**** Information
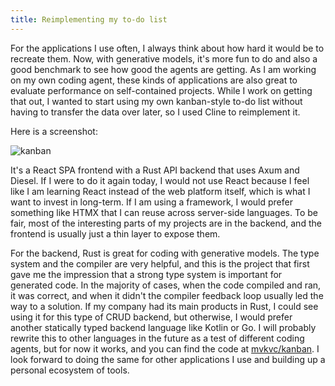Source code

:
 ```yaml
---
title: Reimplementing my to-do list
---
```


For the applications I use often, I always think about how hard it would be to recreate them. Now, with generative models, it's more fun to do and also a good benchmark to see how good the agents are getting. As I am working on my own coding agent, these kinds of applications are also great to evaluate performance on self-contained projects. While I work on getting that out, I wanted to start using my own kanban-style to-do list without having to transfer the data over later, so I used Cline to reimplement it.

Here is a screenshot:

![kanban](/static/images/kanban.png)

It's a React SPA frontend with a Rust API backend that uses Axum and Diesel. If I were to do it again today, I would not use React because I feel like I am learning React instead of the web platform itself, which is what I want to invest in long-term. If I am using a framework, I would prefer something like HTMX that I can reuse across server-side languages. To be fair, most of the interesting parts of my projects are in the backend, and the frontend is usually just a thin layer to expose them.

For the backend, Rust is great for coding with generative models. The type system and the compiler are very helpful, and this is the project that first gave me the impression that a strong type system is important for generated code. In the majority of cases, when the code compiled and ran, it was correct, and when it didn't the compiler feedback loop usually led the way to a solution. If my company had its main products in Rust, I could see using it for this type of CRUD backend, but otherwise, I would prefer another statically typed backend language like Kotlin or Go. I will probably rewrite this to other languages in the future as a test of different coding agents, but for now it works, and you can find the code at [mvkvc/kanban](https://github.com/mvkvc/kanban). I look forward to doing the same for other applications I use and building up a personal ecosystem of tools.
********
• **Task statement**
Reproduce the listing above exactly, excluding all pictures.

• **Output of the task**
Source code

:
 ```yaml
---
title: Reimplementing my to-do list
---
```


For the applications I use often, I always think about how hard it would be to recreate them. Now, with generative models, it's more fun to do and also a good benchmark to see how good the agents are getting. As I am working on my own coding agent, these kinds of applications are also great to evaluate performance on self-contained projects. While I work on getting that out, I wanted to start using my own kanban-style to-do list without having to transfer the data over later, so I used Cline to reimplement it.

Here is a screenshot:

![kanban](/static/images/kanban.png)

It's a React SPA frontend with a Rust API backend that uses Axum and Diesel. If I were to do it again today, I would not use React because I feel like I am learning React instead of the web platform itself, which is what I want to invest in long-term. If I am using a framework, I would prefer something like HTMX that I can reuse across server-side languages. To be fair, most of the interesting parts of my projects are in the backend, and the frontend is usually just a thin layer to expose them.

For the backend, Rust is great for coding with generative models. The type system and the compiler are very helpful, and this is the project that first gave me the impression that a strong type system is important for generated code. In the majority of cases, when the code compiled and ran, it was correct, and when it didn't the compiler feedback loop usually led the way to a solution. If my company had its main products in Rust, I could see using it for this type of CRUD backend, but otherwise, I would prefer another statically typed backend language like Kotlin or Go. I will probably rewrite this to other languages in the future as a test of different coding agents, but for now it works, and you can find the code at [mvkvc/kanban](https://github.com/mvkvc/kanban). I look forward to doing the same for other applications I use and building up a personal ecosystem of tools.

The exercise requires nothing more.